## Task brief
Would you please copy every line below that includes the string "style"?

============

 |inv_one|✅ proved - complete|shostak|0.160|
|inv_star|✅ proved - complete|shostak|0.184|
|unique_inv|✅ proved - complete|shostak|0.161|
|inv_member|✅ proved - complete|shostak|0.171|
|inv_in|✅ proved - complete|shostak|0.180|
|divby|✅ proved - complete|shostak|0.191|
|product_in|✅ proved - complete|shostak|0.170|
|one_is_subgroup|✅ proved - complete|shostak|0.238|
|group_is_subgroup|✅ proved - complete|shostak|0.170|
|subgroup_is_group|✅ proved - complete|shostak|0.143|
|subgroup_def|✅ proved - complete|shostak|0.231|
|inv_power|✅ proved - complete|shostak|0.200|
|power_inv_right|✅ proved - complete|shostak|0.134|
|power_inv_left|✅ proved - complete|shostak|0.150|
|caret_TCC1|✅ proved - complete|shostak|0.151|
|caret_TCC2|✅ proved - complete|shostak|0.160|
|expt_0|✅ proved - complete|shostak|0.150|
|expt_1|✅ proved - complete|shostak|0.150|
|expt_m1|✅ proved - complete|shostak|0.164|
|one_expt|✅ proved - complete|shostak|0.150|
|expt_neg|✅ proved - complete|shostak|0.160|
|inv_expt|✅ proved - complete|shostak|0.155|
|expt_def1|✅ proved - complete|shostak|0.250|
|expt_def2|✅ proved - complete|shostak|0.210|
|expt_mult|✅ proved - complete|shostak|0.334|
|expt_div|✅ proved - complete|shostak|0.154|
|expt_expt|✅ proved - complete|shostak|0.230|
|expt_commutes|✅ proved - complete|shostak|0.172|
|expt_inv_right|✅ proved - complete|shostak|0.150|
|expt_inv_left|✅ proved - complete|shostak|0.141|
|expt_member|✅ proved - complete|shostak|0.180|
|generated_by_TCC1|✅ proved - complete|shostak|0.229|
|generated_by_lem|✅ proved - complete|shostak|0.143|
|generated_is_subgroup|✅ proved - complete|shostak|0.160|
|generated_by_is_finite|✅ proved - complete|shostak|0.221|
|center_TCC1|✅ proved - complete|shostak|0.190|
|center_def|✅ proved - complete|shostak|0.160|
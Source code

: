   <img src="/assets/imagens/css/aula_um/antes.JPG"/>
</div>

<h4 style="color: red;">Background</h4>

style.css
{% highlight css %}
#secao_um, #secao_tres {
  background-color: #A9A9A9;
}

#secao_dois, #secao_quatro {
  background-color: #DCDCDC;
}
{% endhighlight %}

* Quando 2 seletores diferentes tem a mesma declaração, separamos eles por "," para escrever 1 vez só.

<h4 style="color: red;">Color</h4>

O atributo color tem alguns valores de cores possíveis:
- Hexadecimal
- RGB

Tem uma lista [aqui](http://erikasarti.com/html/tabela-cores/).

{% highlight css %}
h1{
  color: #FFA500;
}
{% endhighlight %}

============

## Response below
<h4 style="color: red;">Background</h4>
style.css
<h4 style="color: red;">Color</h4>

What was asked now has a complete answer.